[Collected data]
■ ■ ■

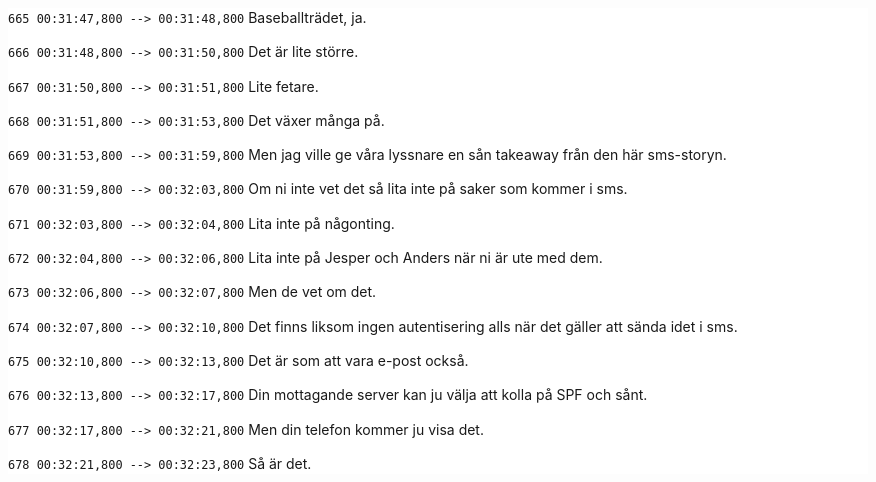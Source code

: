 

`665 00:31:47,800 --> 00:31:48,800`
Baseballträdet, ja.



`666 00:31:48,800 --> 00:31:50,800`
Det är lite större.



`667 00:31:50,800 --> 00:31:51,800`
Lite fetare.



`668 00:31:51,800 --> 00:31:53,800`
Det växer många på.



`669 00:31:53,800 --> 00:31:59,800`
Men jag ville ge våra lyssnare en sån takeaway från den här sms-storyn.



`670 00:31:59,800 --> 00:32:03,800`
Om ni inte vet det så lita inte på saker som kommer i sms.



`671 00:32:03,800 --> 00:32:04,800`
Lita inte på någonting.



`672 00:32:04,800 --> 00:32:06,800`
Lita inte på Jesper och Anders när ni är ute med dem.



`673 00:32:06,800 --> 00:32:07,800`
Men de vet om det.



`674 00:32:07,800 --> 00:32:10,800`
Det finns liksom ingen autentisering alls när det gäller att sända idet i sms.



`675 00:32:10,800 --> 00:32:13,800`
Det är som att vara e-post också.



`676 00:32:13,800 --> 00:32:17,800`
Din mottagande server kan ju välja att kolla på SPF och sånt.



`677 00:32:17,800 --> 00:32:21,800`
Men din telefon kommer ju visa det.



`678 00:32:21,800 --> 00:32:23,800`
Så är det.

■ ■ ■

Required action
The records above need to be restated word for word, with the pictures left out.

Task response
Source code

: 

`665 00:31:47,800 --> 00:31:48,800`
Baseballträdet, ja.



`666 00:31:48,800 --> 00:31:50,800`
Det är lite större.



`667 00:31:50,800 --> 00:31:51,800`
Lite fetare.



`668 00:31:51,800 --> 00:31:53,800`
Det växer många på.



`669 00:31:53,800 --> 00:31:59,800`
Men jag ville ge våra lyssnare en sån takeaway från den här sms-storyn.



`670 00:31:59,800 --> 00:32:03,800`
Om ni inte vet det så lita inte på saker som kommer i sms.



`671 00:32:03,800 --> 00:32:04,800`
Lita inte på någonting.



`672 00:32:04,800 --> 00:32:06,800`
Lita inte på Jesper och Anders när ni är ute med dem.



`673 00:32:06,800 --> 00:32:07,800`
Men de vet om det.



`674 00:32:07,800 --> 00:32:10,800`
Det finns liksom ingen autentisering alls när det gäller att sända idet i sms.



`675 00:32:10,800 --> 00:32:13,800`
Det är som att vara e-post också.



`676 00:32:13,800 --> 00:32:17,800`
Din mottagande server kan ju välja att kolla på SPF och sånt.



`677 00:32:17,800 --> 00:32:21,800`
Men din telefon kommer ju visa det.



`678 00:32:21,800 --> 00:32:23,800`
Så är det.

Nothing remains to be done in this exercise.